Toujours dans la thématique “la Louisiane et la bouffe” (cela restera sans conteste notre étape gastronomique du trip, comme prévu), nous décidons de tester pour le déjeuner une spécialité locale, inventée par un Italo-Américain de la Nouvelle-Orléans: la muffuletta, sandwich à base de charcuterie italienne et de fromage qui doit sa saveur si particulière à la sauce, ou plutôt à l’huile (d’olive évidemment) assaisonnée de légumes marinés dans du vinaigre (choux-fleurs, carottes, poivrons) et de câpres. C’est très bon et ça se mange tout seul, d’autant plus que l’huile qui imbibe petit à petit le pain et les doigts fait glisser le tout comme une lettre à la poste…
Mais revenons à notre French Quarter aux deux visages. En effet, une partie résidentielle subsiste, très agréable pour se promener, où l’on voyage dans le passé (sauf qu’à l’époque les balcons n’étaient pas envahis de pots de fleurs comme aujourd’hui) et, à quelques mètres de là, une partie au mieux touristique et artificielle (galeries d’art, magasins de souvenirs, bars qui se battent à coup de cocktails pas chers…), au pire carrément glauque (Bourbon Street avec ses clubs de strip-tease cheap et ses bars sombres). C’est comme on nous avait dit: Bourbon Street, c’est moche et ça pue mais on ne peut pas passer à la Nouvelle-Orléans sans y aller. Ben, on y est allés, une fois, on a vu et on n’y est pas retournés…
A côté de ça bien sûr, il y a la musique, qui fait battre le coeur de la ville, berceau du jazz. Honte sur nous, nous sommes allés à la Nouvelle-Orléans et n’avons assisté à aucun concert, pire, nous sommes partis le jour de l’ouverture du renommé Festival de Jazz. Peut-être un effet de la chaleur et de la moiteur mais nous étions très fatigués et, comme les concerts commencent souvent assez tard (vers 23h), nous n’avons pas eu la force d’attendre. Y être à la veille du Jazz Fest nous a tout de même permis d’assister à quelques prestations dans les rues de petits groupes cherchant à se faire connaître ou à récolter un peu d’argent.
Au final, pas l’impression d’avoir vu la “vraie vie” de la ville, l’inquiétude (en tant que touristes) de ne pas sortir du “périmètre sécurisé” et l’obligation de se cantonner à certaines zones à certaines heures de la journée et le sentiment d’être parqués dans le French Quarter avec tous les touristes américains venus se dévergonder dans cette ville de débauche ont fait que nous n’avons pas trop accroché avec la ville (on s’y attendait un peu)… Au moins nos hôtes étaient-ils très sympas (et heureux de vivre à la Nouvelle-Orléans) mais, très occupés par ailleurs, ils n’ont pas eu l’occasion de nous montrer un autre visage de leur ville d’adoption.

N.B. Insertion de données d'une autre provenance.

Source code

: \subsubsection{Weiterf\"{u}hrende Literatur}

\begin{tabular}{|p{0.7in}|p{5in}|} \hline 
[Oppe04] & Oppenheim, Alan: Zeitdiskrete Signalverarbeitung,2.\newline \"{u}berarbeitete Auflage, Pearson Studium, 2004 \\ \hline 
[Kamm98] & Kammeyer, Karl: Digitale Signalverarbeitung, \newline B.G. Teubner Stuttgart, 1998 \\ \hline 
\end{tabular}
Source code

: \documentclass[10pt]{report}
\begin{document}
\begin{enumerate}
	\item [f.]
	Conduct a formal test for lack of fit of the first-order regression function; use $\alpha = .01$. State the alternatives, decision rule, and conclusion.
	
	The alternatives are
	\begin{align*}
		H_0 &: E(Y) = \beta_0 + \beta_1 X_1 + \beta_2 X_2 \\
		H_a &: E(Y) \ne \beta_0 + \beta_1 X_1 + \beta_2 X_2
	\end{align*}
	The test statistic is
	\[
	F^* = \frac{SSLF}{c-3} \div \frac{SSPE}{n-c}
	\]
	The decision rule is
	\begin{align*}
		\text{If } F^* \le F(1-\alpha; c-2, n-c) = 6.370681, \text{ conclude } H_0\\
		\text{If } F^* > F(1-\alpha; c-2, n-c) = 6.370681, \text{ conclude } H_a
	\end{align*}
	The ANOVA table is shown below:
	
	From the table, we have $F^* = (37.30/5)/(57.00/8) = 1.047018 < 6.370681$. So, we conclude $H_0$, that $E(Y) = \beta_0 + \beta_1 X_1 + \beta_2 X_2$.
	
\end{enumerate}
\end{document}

Au revoir la Nouvelle-Orléans, Lafayette, nous voilà!
Mots-clefs :bourbon street, French Quarter, gombo shop, Louisiane, muffaletta, muffuletta, nouvelle-orlans
Notre premier arrêt en Louisiane se fera à la Plantation Laura qui a la réputation d’avoir l’une des visites guidées les plus intéressantes de la région. Les guides ne se bornent pas à vous énumérer les pièces de mobilier décorant la maison, ils vous racontent la petite histoire de la famille (d’après les “Mémoires” de l’une de ses membres), le contexte et ne font pas l’impasse sur le traitement des travailleurs noirs. Ils ne se déguisent pas non plus en Scarlett O’Hara pour le folklore… et pour cause car il s’agit d’une plantation créole (ou plutôt, de ce qu’il reste de la plantation, louée à un groupe industriel qui exploite le terrain mais consent à ce que quelques hectares restent en souvenir des glorieuses années passées). Les créoles sont des planteurs d’origine française, ou francophone en tout cas, et ont apparemment peu de choses à voir avec l’univers d’”Autant en emporte le vent”. Au fil des histoires racontées par notre guide cajun francophone, c’est tout un monde qui prend forme sous nos yeux avec ses codes et ses traditions, certaines héritées du pays d’origine, d’autres forgées de toutes pièces (notamment en ce qui concerne l’autonomie des femmes) pour s’adapter aux exigences de ce Nouveau Monde bien loin de la France… Nous apprendrons ainsi que les maisons en bois en kit ne sont pas une invention récente…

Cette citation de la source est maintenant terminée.